When I was shopping for tailgate ingredients I noticed how expensive organic hamburger buns are. A package of six, locally made whole wheat organic buns at the market costs about $6. Although the rolls looked delicious, I put them right back on the shelf. Who can spend $6 on bread when you’ve gotta buy beer, too?*
I knew I could make some buns at home for much cheaper. I had all the basic dough ingredients on hand in my pantry, plus some leftover sweet potatoes and rosemary from my pesto roll party earlier this week. The bun recipe I created is a spin-off from my pesto roll dough, using whole wheat flour and honey this time to get a similar taste and texture to the store-bought hamburger buns. I used a handy recipe cost calculator to figure out that my homemade buns cost $5.21 cents, or $.43 per bun. Cheap and delicious! Here’s a picture of a finished bun in action:
In the background is the “Oklahoma Suks” beer I splurged on instead of the other hamburger buns. It’s brewed every year right here in Austin by Independence Brewing Co., one of my favorite local vendors.
Hook ’em Hamburger Buns
2 small sweet potatoes
2 sprigs fresh rosemary (optional)
1 cup potato cooking water, reserved
1 cup milk at room temperature
1 Tbs. honey
1 packet active dry yeast
1/4 c. butter, melted
4 cups whole wheat flour plus 1/2 cup for rolling and shaping dough
Chop sweet potatoes into sixths and boil unpeeled potato chunks with rosemary sprigs in water for about 20 minutes. Once potatoes are tender, remove them from water with a slotted spoon. Reserve 1 cup potato water & the rosemary. Allow potatoes to cool enough to handle, then remove skin. Puree potatoes and rosemary needles in a food processor, then transfer to a large mixing bowl. Add reserved water, milk, honey, lightly beaten egg, and melted butter to potato puree and stir to blend. (Mixture should be between 100-120 degrees.) Add yeast and allow it to proof. Add 4 cups of whole wheat flour, stirring dough to incorporate.

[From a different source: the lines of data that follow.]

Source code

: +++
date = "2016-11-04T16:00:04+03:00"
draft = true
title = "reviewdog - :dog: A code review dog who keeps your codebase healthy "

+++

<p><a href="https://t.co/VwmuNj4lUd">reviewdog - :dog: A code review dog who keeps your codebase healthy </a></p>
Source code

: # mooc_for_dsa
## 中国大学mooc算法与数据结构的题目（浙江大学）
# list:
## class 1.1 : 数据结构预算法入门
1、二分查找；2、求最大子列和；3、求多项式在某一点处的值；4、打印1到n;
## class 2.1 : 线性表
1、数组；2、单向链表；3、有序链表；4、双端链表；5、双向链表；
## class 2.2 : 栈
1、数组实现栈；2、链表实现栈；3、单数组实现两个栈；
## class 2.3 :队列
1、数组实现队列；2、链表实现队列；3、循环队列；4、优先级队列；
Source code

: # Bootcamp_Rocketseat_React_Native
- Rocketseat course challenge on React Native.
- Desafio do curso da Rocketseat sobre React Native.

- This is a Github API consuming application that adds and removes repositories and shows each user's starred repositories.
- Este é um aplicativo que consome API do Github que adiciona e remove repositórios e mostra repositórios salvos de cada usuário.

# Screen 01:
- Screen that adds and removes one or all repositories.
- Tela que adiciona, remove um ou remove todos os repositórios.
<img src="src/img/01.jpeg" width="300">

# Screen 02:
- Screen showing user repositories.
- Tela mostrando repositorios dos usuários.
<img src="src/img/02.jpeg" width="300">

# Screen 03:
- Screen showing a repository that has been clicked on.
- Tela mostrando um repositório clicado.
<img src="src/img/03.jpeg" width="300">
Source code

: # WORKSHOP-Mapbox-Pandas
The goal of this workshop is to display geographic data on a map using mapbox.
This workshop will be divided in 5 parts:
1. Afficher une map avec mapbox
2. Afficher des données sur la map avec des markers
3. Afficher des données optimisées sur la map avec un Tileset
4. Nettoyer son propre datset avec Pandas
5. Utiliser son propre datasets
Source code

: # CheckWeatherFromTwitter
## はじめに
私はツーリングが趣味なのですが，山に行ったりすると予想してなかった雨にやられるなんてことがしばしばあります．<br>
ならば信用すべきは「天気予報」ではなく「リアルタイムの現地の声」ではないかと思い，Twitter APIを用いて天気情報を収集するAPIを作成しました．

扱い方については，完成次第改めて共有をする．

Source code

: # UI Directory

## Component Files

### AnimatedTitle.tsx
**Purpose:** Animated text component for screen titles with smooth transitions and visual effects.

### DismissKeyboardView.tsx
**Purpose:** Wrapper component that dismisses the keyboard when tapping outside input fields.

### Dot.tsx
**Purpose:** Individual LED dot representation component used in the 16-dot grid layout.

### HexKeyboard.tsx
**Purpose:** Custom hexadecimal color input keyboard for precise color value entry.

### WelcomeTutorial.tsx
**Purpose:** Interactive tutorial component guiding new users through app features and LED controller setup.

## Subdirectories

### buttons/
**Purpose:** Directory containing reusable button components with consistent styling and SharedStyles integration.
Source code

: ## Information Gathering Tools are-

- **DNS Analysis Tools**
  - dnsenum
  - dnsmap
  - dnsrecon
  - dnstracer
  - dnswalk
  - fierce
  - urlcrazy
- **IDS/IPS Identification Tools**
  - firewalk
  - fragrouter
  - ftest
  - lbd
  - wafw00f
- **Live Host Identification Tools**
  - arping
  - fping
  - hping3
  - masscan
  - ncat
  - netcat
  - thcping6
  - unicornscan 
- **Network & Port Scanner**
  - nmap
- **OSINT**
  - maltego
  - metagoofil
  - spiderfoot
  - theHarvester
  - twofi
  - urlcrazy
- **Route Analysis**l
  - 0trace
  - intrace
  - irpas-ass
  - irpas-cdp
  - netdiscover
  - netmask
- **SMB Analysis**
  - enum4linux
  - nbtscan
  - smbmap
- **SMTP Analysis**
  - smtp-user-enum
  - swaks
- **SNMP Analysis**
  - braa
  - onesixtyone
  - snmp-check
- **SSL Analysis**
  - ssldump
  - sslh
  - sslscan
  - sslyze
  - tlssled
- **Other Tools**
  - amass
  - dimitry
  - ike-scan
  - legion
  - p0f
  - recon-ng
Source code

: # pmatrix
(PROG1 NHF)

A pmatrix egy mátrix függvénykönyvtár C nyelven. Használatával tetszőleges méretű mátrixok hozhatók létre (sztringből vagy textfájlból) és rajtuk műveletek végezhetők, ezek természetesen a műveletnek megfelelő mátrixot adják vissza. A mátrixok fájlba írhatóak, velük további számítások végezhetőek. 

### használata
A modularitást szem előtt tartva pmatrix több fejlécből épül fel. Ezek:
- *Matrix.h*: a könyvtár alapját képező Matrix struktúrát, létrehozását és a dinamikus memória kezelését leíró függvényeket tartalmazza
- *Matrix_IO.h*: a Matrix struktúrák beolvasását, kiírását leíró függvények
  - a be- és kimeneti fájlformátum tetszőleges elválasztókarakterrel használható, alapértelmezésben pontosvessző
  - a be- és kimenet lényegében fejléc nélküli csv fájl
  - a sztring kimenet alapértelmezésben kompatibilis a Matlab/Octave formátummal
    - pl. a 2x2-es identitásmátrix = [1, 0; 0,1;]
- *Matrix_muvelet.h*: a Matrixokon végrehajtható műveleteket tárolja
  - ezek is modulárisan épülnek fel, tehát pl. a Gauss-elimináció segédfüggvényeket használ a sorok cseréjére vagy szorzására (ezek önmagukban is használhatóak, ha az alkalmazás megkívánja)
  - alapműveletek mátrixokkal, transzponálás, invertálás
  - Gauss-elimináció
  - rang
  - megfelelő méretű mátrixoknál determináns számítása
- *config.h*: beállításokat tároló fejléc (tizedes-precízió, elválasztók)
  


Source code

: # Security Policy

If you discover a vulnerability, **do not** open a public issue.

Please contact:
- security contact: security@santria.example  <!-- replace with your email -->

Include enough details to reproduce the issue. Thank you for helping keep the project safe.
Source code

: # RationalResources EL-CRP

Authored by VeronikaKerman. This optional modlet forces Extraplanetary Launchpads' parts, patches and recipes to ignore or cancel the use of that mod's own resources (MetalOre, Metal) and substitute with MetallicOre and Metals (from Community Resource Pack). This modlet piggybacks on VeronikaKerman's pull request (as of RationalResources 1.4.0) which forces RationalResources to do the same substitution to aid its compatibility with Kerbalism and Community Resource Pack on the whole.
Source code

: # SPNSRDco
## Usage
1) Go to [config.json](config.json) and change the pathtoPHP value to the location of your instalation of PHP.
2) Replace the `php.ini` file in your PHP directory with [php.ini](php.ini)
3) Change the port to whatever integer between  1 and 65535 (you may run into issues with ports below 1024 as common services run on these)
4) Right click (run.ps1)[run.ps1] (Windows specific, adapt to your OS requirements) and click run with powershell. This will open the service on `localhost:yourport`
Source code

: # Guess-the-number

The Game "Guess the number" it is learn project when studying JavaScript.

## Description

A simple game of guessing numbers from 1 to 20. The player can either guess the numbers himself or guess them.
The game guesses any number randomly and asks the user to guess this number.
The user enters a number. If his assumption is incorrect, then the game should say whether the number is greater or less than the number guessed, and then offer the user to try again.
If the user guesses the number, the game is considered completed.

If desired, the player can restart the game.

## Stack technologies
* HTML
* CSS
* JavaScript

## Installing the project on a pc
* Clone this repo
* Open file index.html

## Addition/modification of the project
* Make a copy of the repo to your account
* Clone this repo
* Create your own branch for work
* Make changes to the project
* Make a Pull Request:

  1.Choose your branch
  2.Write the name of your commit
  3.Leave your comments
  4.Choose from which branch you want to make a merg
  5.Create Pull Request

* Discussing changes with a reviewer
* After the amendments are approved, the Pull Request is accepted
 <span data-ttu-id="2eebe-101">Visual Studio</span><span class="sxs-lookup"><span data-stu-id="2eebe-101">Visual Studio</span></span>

Continue stirring dough for several minutes until it is fully formed and elastic. It may be soft and a little sticky– that is okay. Cover bowl with a damp dish towel and set in a warm place to rise for half an hour.
Once dough has doubled in volume, turn it onto a floured surface. Knead dough for 5-10 minutes, incorporating as little flour as possible, until it is firm and holds its shape. Use a pastry scraper to divide dough in half, set one half aside for later. Roll remaining dough into a circle about 1 inch thick and divide into six pieces. Shape each piece into a roll using floured hands. Tip: the technique for shaping roll dough is quite different from, say, cookie dough or clay. Instead of rolling the dough ball between your hands, cup the dough ball firmly in one hand and use the fingertips of the other hand to fold under the edges of the dough until the top surface of the roll is smooth.
Repeat the rolling/shaping procedure until you have formed 12 rolls. Each roll should be about the size of a tennis ball. Place dough balls on a buttered cookie sheet about two inches apart. Brush roll tops with butter and sprinkle with sea salt and crushed rosemary. Cover with a damp towel and set in a warm place to rise for about an hour.
Bake rolls 20-25 minutes at 350 degrees. Brush again with butter after you remove from the oven, move to a wire rack to cool.
*I know that not all hamburger buns cost $1 each. A package of 8, nationally distributed buns made with high fructose corn syrup costs just $1.50. This makes me angry since I know that my tax dollars subsidize the cheap corn, wheat, and GM soy in those rolls. When my niece is an adult her tax dollars will continue to pay for the long-term environmental and human health costs of those crappy hamburger buns.